Après un lourd réquisitoire et de longues plaidoiries, l’affaire de l’ancien secrétaire général de l’UGTA, Abdelmadjid Sidi Saïd, a été mise en délibéré sous huitaine, durant la soirée d’hier, par le pole financier, de Sidi M’hamed, et le verdict sera donc connu le 14 novembre prochain. Récit d'un procès juste hallucinant !
© DR | Abdelmadjid Sidi Said, ex-patron de l'UGTA

Très affaibli, avec une voix inaudible, l’ancien patron de la centrale syndicale, Abdelmadjid Sidi Saïd, a été auditionné par le pôle financier de Sidi M’Hamed à Alger, sur plusieurs griefs, « incitation d’agents publics au trafic d’influence dans le but d’octroyer d’indus avantages » à ses trois enfants, Ramine, Hanafi et Djamil (en détention) également poursuivis dans le cadre de la même affaire, ainsi que blanchiment d’argent. »
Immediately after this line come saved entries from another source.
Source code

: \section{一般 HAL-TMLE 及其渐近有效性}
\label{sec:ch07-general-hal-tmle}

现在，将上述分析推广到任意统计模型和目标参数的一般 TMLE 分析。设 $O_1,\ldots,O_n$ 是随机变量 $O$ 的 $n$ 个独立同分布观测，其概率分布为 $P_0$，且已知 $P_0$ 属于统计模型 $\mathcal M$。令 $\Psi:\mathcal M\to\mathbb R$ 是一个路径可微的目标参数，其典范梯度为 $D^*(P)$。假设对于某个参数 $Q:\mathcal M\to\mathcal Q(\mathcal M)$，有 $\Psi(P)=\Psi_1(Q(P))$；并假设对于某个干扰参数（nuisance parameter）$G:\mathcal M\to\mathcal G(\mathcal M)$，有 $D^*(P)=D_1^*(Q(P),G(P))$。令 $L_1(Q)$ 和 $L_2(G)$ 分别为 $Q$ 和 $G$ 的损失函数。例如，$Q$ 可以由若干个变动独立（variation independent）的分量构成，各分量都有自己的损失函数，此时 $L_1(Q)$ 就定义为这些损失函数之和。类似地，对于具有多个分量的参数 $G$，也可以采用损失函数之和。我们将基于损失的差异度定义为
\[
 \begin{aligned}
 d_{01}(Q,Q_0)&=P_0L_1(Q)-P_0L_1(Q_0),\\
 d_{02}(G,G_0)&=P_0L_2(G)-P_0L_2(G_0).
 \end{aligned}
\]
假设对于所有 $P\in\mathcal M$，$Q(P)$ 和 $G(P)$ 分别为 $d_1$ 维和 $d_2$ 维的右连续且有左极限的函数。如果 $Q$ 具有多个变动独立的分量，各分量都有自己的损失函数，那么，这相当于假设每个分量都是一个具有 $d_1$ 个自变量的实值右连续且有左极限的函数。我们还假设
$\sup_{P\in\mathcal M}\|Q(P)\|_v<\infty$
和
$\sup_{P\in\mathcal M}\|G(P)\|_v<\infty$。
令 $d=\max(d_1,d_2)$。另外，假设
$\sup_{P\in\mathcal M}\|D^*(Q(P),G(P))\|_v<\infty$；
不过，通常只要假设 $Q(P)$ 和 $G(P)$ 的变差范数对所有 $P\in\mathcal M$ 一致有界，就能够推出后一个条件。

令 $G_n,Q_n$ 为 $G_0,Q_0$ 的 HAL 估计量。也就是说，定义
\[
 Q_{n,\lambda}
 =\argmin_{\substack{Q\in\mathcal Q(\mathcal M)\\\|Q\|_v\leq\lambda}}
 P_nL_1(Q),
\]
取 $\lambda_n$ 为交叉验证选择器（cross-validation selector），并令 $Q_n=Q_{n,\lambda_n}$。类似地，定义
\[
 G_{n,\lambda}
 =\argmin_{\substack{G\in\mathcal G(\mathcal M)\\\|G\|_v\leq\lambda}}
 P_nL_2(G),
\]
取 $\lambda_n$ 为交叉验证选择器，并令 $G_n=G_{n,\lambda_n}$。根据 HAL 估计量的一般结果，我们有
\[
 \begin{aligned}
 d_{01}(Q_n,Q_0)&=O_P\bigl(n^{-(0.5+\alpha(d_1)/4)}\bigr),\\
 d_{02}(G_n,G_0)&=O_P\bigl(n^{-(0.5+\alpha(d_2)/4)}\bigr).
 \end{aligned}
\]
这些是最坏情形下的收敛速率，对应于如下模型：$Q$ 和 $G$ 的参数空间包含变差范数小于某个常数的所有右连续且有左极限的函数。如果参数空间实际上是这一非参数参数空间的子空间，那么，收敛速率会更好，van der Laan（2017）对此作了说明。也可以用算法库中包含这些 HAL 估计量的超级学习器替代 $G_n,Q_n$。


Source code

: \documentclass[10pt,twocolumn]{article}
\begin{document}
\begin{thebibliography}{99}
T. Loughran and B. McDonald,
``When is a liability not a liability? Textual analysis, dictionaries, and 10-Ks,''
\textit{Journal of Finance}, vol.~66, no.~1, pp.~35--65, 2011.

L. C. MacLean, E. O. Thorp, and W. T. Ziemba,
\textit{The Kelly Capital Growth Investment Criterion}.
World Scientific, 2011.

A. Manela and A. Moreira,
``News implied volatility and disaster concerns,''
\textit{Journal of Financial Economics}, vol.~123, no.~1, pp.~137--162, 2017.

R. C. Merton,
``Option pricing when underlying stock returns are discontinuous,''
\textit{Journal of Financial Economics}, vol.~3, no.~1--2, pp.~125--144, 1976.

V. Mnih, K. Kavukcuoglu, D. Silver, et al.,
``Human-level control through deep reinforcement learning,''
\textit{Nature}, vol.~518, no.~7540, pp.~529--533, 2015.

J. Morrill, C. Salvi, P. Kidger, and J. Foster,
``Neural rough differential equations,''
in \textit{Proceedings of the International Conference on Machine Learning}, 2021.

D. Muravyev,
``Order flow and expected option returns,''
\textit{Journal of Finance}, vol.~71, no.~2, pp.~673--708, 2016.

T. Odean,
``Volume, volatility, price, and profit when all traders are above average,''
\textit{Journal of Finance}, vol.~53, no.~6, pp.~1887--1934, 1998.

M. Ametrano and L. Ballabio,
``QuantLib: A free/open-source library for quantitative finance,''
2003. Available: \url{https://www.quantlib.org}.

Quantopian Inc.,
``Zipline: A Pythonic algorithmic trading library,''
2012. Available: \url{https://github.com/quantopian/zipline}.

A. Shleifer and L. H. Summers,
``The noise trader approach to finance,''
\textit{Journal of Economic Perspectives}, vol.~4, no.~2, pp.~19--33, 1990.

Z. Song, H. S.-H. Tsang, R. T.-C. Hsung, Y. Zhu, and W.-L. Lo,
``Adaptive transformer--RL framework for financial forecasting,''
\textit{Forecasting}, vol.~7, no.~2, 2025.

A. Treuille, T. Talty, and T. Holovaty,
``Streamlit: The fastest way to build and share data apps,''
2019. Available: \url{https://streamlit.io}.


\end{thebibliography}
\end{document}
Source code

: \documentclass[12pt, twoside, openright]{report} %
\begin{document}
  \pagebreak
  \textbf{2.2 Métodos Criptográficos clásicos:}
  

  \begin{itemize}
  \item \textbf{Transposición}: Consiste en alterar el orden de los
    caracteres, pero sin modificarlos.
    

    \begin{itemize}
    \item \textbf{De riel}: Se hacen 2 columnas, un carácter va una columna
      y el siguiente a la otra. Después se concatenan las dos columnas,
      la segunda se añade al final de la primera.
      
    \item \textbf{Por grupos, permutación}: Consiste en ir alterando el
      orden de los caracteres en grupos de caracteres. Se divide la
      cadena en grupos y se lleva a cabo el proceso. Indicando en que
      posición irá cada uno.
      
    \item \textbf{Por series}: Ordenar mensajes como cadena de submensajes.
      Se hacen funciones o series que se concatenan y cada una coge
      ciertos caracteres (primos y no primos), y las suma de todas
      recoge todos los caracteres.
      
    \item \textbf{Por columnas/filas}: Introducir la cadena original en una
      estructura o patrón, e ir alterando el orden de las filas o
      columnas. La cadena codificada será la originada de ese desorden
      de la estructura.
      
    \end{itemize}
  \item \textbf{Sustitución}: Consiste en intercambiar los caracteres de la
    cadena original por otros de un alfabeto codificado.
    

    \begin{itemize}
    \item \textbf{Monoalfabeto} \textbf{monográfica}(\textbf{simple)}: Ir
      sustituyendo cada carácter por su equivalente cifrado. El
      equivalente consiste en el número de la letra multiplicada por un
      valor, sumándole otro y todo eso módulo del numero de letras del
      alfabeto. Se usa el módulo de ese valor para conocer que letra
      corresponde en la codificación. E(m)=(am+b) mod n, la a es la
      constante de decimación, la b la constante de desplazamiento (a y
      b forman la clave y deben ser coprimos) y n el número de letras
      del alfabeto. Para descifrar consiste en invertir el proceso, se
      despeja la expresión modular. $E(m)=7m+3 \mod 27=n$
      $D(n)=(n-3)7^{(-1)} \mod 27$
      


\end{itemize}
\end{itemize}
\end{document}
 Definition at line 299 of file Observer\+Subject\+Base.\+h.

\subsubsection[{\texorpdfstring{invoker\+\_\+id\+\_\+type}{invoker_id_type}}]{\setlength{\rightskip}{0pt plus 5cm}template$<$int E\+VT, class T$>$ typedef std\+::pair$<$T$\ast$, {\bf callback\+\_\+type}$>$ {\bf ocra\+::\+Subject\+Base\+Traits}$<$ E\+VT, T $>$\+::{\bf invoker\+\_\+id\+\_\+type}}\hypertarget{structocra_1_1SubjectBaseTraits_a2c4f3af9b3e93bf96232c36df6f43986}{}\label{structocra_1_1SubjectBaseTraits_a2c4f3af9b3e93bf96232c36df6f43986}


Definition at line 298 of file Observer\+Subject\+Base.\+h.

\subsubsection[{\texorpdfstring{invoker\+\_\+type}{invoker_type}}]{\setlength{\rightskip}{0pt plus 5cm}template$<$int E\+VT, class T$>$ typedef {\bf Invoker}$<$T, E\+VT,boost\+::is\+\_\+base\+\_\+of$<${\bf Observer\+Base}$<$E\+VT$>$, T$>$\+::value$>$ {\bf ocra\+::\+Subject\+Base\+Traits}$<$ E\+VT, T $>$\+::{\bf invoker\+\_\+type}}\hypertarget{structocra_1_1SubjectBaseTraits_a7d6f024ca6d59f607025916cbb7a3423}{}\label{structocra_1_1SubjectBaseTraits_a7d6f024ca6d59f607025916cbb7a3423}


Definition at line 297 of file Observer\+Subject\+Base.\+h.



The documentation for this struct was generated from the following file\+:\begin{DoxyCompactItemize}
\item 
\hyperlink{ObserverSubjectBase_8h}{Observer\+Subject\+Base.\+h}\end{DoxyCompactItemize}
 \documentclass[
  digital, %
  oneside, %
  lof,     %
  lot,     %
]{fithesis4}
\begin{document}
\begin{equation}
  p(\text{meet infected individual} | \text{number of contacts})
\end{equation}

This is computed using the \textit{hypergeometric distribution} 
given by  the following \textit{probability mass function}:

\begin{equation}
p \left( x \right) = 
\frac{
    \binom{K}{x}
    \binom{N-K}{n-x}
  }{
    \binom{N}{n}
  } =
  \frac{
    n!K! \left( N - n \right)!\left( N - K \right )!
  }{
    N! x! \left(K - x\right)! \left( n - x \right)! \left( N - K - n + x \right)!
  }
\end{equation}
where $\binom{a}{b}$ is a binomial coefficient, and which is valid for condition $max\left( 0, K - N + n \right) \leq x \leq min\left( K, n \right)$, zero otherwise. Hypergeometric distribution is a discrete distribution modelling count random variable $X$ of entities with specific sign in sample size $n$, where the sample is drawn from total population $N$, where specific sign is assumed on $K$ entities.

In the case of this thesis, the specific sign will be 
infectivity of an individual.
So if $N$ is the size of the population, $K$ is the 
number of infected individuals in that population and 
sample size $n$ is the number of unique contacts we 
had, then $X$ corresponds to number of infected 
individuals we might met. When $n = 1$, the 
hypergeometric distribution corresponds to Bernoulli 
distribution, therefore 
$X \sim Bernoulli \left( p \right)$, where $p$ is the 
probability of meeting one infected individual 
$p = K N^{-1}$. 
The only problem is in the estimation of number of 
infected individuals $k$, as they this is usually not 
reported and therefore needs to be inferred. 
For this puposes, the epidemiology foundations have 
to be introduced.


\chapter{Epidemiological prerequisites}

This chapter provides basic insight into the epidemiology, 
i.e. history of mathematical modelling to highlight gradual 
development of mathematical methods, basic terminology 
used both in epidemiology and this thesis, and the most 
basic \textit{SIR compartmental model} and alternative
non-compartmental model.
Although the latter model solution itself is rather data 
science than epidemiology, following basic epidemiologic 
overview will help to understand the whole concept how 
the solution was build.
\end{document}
Il commence par nier tous les faits reprochés mais le juge ne cesse de lui demander : « comment expliquez-vous l’obtention par votre fils d’un F3 et de deux locaux auprès de la mutuelle des travailleurs pétroliers, alors qu’il n’en est pas membre ? ». D’une voix presque aphone, Sidi Saïd tente de répondre : « mon fils a obtenu ce logement sur initiative personnelle du responsable de la mutuelle, qui lui a proposé d’acheter le bien du fait qu’il n’avait pas de logement durant cette période. Par la suite, il a loué un local commercial. Je n’étais pas au courant de toute cette procédure. Khatini (NDLR : je ne suis pas concerné), ces affaires. C’est la direction de l’UGTA qui a pris l’initiative de céder à mon fils un appartement sans qu’elle ne me mette au courant. Je n’aurais jamais pris une telle initiative ».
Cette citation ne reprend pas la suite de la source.